(Stored items from a collection)
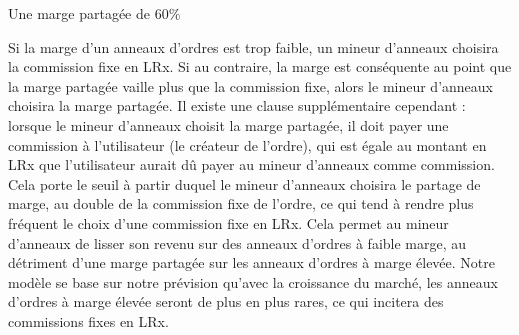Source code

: \documentclass[UTF8,nofonts]{article}
\makeatletter
\newenvironment{figurehere}
 {\def\@captype{figure}}
 {}
\makeatother
\begin{document}
\begin{multicols}{2}
\begin{center}
\begin{figurehere}
\caption{Une marge partagée de 60\%}
\label{fig:marginsplit}
\end{figurehere}
\end{center}

Si la marge d'un anneaux d'ordres est trop faible, un mineur d'anneaux choisira la commission fixe en LRx. Si au contraire, la marge est conséquente au point que la marge partagée vaille plus que la commission fixe, alors le mineur d'anneaux choisira la marge partagée. Il existe une clause supplémentaire cependant : lorsque le mineur d'anneaux choisit la marge partagée, il doit payer une commission à l'utilisateur (le créateur de l'ordre), qui est égale au montant en LRx que l'utilisateur aurait dû payer au mineur d'anneaux comme commission. Cela porte le seuil à partir duquel le mineur d'anneaux choisira le partage de marge, au double de la commission fixe de l'ordre, ce qui tend à rendre plus fréquent le choix d'une commission fixe en LRx. Cela permet au mineur d'anneaux de lisser son revenu sur des anneaux d'ordres à faible marge, au détriment d'une marge partagée sur les anneaux d'ordres à marge élevée. Notre modèle se base sur notre prévision qu'avec la croissance du marché, les anneaux d'ordres à marge élevée seront de plus en plus rares, ce qui incitera des commissions fixes en LRx. 



\end{multicols}
\end{document}
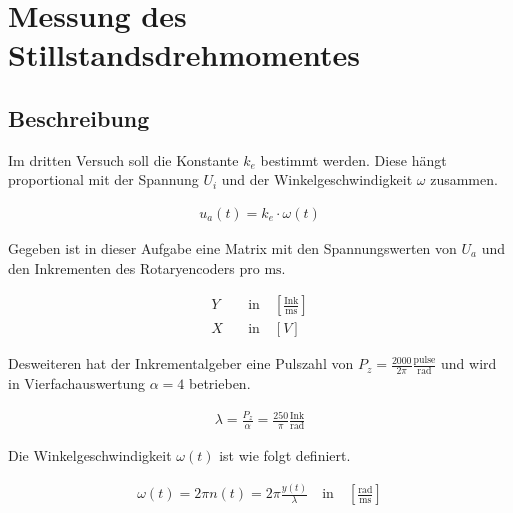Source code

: \section{Messung des Stillstandsdrehmomentes}

\subsection{Beschreibung}

Im dritten Versuch soll die Konstante $k_e$ bestimmt werden. Diese
hängt proportional mit der Spannung $U_i$ und der Winkelgeschwindigkeit
$\omega$ zusammen.

\begin{equation} \label{eq131}
    \begin{split}
        u_a(t)=k_e \cdot \omega (t)
    \end{split}
\end{equation}

Gegeben ist in dieser Aufgabe eine Matrix mit den Spannungswerten von
$U_a$ und den Inkrementen des Rotaryencoders pro $\mathrm{ms}$.

\begin{equation} \label{eq132}
    \begin{split}
        Y& \quad \text{in} \quad \left[\frac{\mathrm{Ink}}{\mathrm{ms}}\right]\\
        X& \quad \text{in} \quad [V]
    \end{split}
\end{equation}

Desweiteren hat der Inkrementalgeber eine Pulszahl von $P_z=\frac{2000}{2\pi} \mathrm{\frac{pulse}{rad}}$
und wird in Vierfachauswertung $\alpha=4$ betrieben.

\begin{equation} \label{eq133}
    \begin{split}
        \lambda = \frac{P_z}{\alpha} = \frac{250}{\pi} \mathrm{\frac{Ink}{rad}}
    \end{split}
\end{equation}

Die Winkelgeschwindigkeit $\omega(t)$ ist wie folgt definiert.

\begin{equation} \label{eq134}
    \begin{split}
       \omega(t)= 2 \pi n(t)=2 \pi \frac{y(t)}{\lambda} \quad \text{in} \quad \left[\mathrm{\frac{rad}{ms}} \right]
    \end{split}
\end{equation}

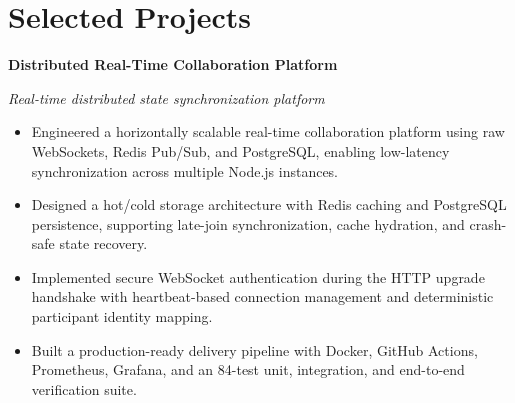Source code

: \section*{Selected Projects}

\textbf{Distributed Real-Time Collaboration Platform}

\textit{Real-time distributed state synchronization platform}

\begin{itemize}[leftmargin=*]

\item Engineered a horizontally scalable real-time collaboration platform using raw WebSockets, Redis Pub/Sub, and PostgreSQL, enabling low-latency synchronization across multiple Node.js instances.

\item Designed a hot/cold storage architecture with Redis caching and PostgreSQL persistence, supporting late-join synchronization, cache hydration, and crash-safe state recovery.

\item Implemented secure WebSocket authentication during the HTTP upgrade handshake with heartbeat-based connection management and deterministic participant identity mapping.

\item Built a production-ready delivery pipeline with Docker, GitHub Actions, Prometheus, Grafana, and an 84-test unit, integration, and end-to-end verification suite.

\end{itemize}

[PROBLEM DESCRIPTION]:
Using the entries above, transcribe exactly from the line that has "und wird in" through the line that has "distributed state synchronization". Pictures are dropped.

[ANSWER BELOW]:
und wird in Vierfachauswertung $\alpha=4$ betrieben.

\begin{equation} \label{eq133}
    \begin{split}
        \lambda = \frac{P_z}{\alpha} = \frac{250}{\pi} \mathrm{\frac{Ink}{rad}}
    \end{split}
\end{equation}

Die Winkelgeschwindigkeit $\omega(t)$ ist wie folgt definiert.

\begin{equation} \label{eq134}
    \begin{split}
       \omega(t)= 2 \pi n(t)=2 \pi \frac{y(t)}{\lambda} \quad \text{in} \quad \left[\mathrm{\frac{rad}{ms}} \right]
    \end{split}
\end{equation}

Source code

: \section*{Selected Projects}

\textbf{Distributed Real-Time Collaboration Platform}

\textit{Real-time distributed state synchronization platform}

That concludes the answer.